» **WHAT YOU WILL DO**
How many lines below contain the word "structure"? Reply solely with the number.

Records from a dataset:
/---
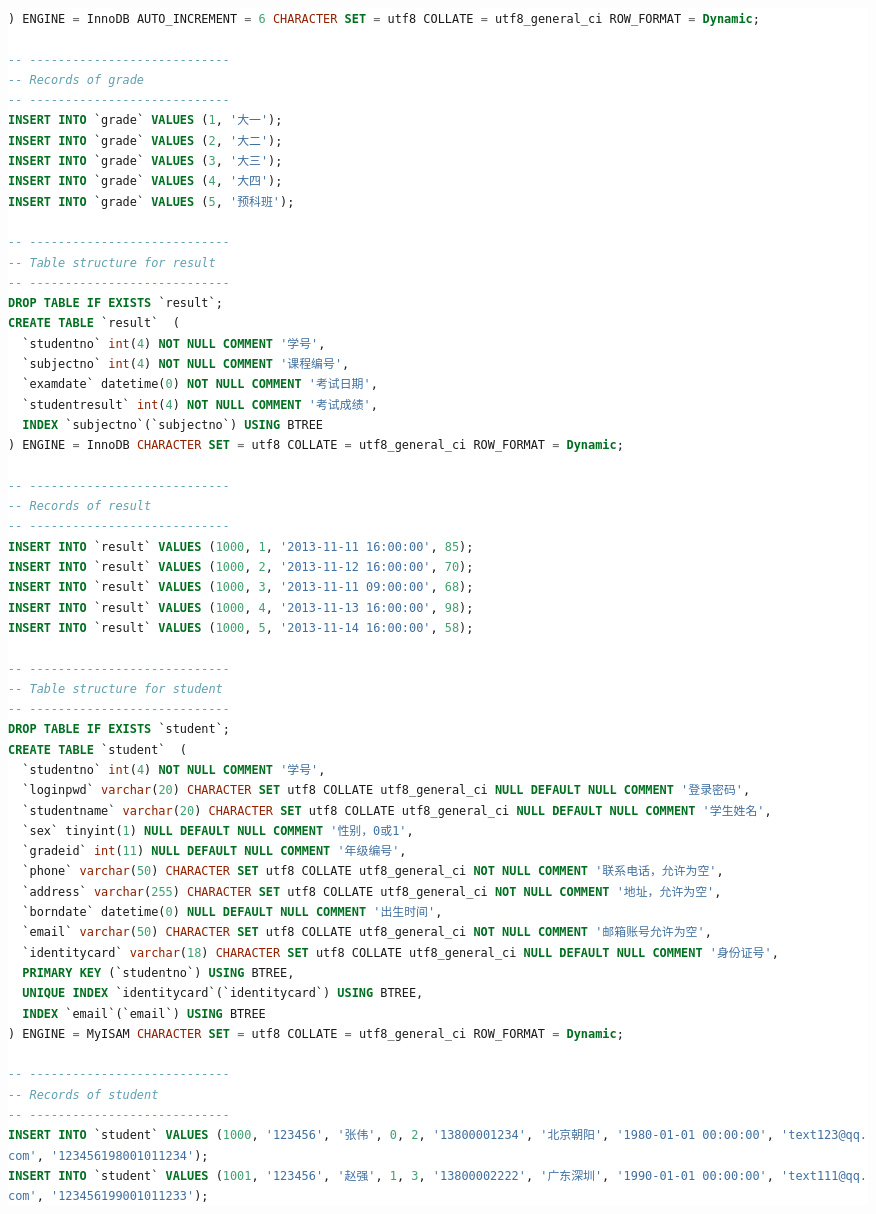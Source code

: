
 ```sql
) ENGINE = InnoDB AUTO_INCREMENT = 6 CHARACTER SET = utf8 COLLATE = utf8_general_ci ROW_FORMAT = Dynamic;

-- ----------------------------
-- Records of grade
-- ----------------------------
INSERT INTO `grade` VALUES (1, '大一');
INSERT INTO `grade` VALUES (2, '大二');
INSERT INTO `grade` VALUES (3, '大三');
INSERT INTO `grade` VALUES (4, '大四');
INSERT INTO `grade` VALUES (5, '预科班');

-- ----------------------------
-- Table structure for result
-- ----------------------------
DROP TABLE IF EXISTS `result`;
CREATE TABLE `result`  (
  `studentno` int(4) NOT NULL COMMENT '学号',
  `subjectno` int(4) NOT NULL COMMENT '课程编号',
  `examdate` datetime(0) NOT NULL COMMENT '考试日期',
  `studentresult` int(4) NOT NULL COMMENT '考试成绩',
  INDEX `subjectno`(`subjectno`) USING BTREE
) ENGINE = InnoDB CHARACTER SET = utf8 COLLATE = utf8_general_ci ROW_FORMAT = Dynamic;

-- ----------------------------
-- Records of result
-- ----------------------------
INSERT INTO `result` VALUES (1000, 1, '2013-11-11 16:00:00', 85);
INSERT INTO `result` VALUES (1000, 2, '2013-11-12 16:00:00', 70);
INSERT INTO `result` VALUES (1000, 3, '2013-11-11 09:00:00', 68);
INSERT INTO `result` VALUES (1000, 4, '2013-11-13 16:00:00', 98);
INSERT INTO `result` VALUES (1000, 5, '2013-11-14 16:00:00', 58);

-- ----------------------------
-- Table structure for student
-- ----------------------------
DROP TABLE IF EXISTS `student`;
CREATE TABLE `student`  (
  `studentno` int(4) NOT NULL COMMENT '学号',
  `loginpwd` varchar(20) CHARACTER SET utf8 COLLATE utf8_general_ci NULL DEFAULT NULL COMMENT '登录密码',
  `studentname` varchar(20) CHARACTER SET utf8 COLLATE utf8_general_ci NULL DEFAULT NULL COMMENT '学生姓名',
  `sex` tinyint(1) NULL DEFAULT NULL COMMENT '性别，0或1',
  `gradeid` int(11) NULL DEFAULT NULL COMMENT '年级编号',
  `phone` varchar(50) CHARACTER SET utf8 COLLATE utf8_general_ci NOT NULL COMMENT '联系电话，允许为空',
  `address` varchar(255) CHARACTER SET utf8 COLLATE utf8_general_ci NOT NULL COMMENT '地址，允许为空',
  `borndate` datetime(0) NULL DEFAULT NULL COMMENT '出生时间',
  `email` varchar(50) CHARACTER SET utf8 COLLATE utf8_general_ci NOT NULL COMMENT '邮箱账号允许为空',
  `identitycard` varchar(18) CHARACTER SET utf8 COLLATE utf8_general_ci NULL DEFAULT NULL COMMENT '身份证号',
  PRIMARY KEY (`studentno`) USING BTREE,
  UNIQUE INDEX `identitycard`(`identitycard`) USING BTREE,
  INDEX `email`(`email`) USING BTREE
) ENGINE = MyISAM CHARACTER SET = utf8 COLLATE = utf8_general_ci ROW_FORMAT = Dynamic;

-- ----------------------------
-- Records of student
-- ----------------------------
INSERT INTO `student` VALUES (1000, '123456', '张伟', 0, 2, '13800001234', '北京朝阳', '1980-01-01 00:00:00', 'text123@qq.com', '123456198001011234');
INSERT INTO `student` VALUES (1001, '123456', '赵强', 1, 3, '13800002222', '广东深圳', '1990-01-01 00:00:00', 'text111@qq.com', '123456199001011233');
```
\---
» **OUTPUT OF THE EXERCISE**
2